Collected data:
___

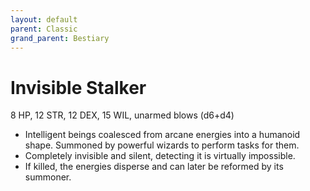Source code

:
 ```yaml
---
layout: default
parent: Classic
grand_parent: Bestiary
---
```


# Invisible Stalker

8 HP, 12 STR, 12 DEX, 15 WIL, unarmed blows (d6+d4)

- Intelligent beings coalesced from arcane energies into a humanoid shape. Summoned by powerful wizards to perform tasks for them.
- Completely invisible and silent, detecting it is virtually impossible.
- If killed, the energies disperse and can later be reformed by its summoner.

___

- EXERCISE AIM
Output each line exactly as shown above; no pictures go in the copy.

- OUTPUT BELOW
Source code

:
 ```yaml
---
layout: default
parent: Classic
grand_parent: Bestiary
---
```


# Invisible Stalker

8 HP, 12 STR, 12 DEX, 15 WIL, unarmed blows (d6+d4)

- Intelligent beings coalesced from arcane energies into a humanoid shape. Summoned by powerful wizards to perform tasks for them.
- Completely invisible and silent, detecting it is virtually impossible.
- If killed, the energies disperse and can later be reformed by its summoner.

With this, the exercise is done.